Article ID Journal Published Year Pages File Type
6459981 Journal of Rural Studies 2017 10 Pages PDF
Abstract

•Foucault's concept of heterotopia is applied to a study of festivals in small-scale settlements.•The study focuses on the social order in two festivals: one in rural Ireland, the other in a small town in England.•The findings highlight the transformative potential of festivals.•A set of principles of festival heterotopia are suggested as a useful modification of Foucault's heterotopia concept.

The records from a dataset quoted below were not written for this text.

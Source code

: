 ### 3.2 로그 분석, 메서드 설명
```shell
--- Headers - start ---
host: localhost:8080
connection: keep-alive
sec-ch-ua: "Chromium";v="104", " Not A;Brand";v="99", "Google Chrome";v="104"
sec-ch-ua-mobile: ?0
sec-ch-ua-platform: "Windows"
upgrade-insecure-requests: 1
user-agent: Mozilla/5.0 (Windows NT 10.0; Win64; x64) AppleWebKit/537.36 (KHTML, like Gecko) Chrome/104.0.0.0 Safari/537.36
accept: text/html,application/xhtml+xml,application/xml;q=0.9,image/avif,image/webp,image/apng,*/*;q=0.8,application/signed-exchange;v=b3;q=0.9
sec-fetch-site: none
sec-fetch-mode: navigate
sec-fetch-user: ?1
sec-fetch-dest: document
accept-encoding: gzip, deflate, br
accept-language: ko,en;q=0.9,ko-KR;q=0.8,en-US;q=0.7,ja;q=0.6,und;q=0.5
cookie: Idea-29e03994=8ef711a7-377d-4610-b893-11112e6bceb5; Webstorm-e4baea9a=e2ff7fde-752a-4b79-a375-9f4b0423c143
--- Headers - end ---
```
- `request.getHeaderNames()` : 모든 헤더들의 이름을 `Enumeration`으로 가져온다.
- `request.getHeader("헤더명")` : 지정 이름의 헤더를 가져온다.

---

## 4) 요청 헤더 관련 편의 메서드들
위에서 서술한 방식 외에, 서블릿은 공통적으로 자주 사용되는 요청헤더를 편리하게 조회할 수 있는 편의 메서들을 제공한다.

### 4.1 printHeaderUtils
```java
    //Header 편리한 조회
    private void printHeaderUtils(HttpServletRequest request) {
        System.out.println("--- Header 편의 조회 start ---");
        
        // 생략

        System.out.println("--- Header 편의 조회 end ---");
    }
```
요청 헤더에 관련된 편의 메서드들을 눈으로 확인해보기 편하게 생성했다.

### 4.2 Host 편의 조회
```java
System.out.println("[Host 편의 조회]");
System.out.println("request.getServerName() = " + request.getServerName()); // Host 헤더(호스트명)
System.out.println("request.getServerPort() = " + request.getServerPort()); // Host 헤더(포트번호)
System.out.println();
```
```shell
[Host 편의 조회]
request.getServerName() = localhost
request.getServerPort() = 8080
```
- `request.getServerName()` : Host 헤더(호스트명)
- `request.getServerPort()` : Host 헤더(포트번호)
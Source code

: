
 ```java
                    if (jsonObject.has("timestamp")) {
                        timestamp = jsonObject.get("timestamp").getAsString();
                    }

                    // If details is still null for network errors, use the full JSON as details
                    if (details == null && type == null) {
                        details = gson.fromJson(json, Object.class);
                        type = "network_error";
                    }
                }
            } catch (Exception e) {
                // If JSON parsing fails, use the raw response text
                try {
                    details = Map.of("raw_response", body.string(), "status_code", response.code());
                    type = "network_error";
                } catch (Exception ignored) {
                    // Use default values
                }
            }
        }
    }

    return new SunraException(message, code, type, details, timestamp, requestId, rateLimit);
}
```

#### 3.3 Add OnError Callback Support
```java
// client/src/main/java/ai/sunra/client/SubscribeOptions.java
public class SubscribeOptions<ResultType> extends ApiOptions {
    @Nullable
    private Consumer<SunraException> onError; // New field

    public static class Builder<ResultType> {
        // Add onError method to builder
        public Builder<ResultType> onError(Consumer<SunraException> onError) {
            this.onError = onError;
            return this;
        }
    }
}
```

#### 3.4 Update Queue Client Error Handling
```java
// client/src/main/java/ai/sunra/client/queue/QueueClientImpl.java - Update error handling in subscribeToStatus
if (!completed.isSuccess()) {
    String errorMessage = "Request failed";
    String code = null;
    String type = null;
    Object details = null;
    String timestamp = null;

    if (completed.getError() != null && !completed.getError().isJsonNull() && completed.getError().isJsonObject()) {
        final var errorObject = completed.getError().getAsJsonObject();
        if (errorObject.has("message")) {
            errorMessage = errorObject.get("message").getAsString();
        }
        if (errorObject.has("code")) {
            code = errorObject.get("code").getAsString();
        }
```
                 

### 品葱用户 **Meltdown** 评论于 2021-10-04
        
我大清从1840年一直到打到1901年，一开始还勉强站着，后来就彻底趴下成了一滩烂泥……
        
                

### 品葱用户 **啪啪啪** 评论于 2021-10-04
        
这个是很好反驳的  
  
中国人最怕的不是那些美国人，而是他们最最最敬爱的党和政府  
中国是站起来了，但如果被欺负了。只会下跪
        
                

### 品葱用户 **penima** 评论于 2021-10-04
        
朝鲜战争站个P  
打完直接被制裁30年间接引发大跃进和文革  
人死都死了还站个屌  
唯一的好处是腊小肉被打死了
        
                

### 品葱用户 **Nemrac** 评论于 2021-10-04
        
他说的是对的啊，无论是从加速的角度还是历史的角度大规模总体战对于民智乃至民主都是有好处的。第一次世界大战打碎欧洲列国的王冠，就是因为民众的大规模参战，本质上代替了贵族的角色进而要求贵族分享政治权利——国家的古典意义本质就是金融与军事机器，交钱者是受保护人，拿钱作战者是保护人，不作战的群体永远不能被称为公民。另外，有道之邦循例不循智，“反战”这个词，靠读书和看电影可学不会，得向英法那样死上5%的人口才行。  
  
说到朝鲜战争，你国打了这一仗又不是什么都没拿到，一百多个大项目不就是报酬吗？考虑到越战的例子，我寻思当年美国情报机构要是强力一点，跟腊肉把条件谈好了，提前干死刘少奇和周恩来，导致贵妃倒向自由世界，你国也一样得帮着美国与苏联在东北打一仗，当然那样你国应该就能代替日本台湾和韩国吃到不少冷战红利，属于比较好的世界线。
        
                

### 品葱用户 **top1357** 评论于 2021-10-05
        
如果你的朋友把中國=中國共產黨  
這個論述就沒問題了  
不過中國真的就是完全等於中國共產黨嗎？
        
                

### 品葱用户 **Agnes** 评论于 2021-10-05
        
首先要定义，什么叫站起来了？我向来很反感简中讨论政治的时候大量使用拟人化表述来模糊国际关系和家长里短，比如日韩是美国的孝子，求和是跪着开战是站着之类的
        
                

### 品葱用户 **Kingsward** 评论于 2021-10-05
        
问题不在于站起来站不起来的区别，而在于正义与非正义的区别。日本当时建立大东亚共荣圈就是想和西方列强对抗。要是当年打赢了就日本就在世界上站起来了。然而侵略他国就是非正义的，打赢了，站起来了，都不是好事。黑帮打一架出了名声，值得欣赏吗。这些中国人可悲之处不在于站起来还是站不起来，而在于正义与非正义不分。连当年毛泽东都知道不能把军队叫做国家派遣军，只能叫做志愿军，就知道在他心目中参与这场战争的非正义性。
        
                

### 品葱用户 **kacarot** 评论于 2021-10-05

This paper reports the findings of research undertaken at two festivals which take place in small-scale settlements: one in a village set in rural western Ireland, the other in a small coastal town set within a largely rural Area of Outstanding Natural Beauty in southern England. It uses Foucault's concept of heterotopia as an analytical tool to further understandings of how the spatial and temporal interruptions caused by festivals temporarily transform the prevailing social order. The findings attest to the manner in which festivals juxtapose several incompatible spaces, creating a diverse array of social alterations in consequence, and highlight the accumulative effect produced through the transformation of multiple discrete spaces. They empirically illustrate the well-established argument that heterotopias disrupt traditional concepts of time and further support their temporal layering effect: that is, the sense of past festivals intertwining with and informing the social actors' experience of current festivals. While the findings illustrate how festivals can require certain acts or rituals to gain entry, importantly, they show how maintaining these rituals during the festival is critical to social actors' continued immersion in this temporary world. The study concludes by offering a modified set of principles of heterotopia specifically tailored to apply to festivals within the context of rural settlements.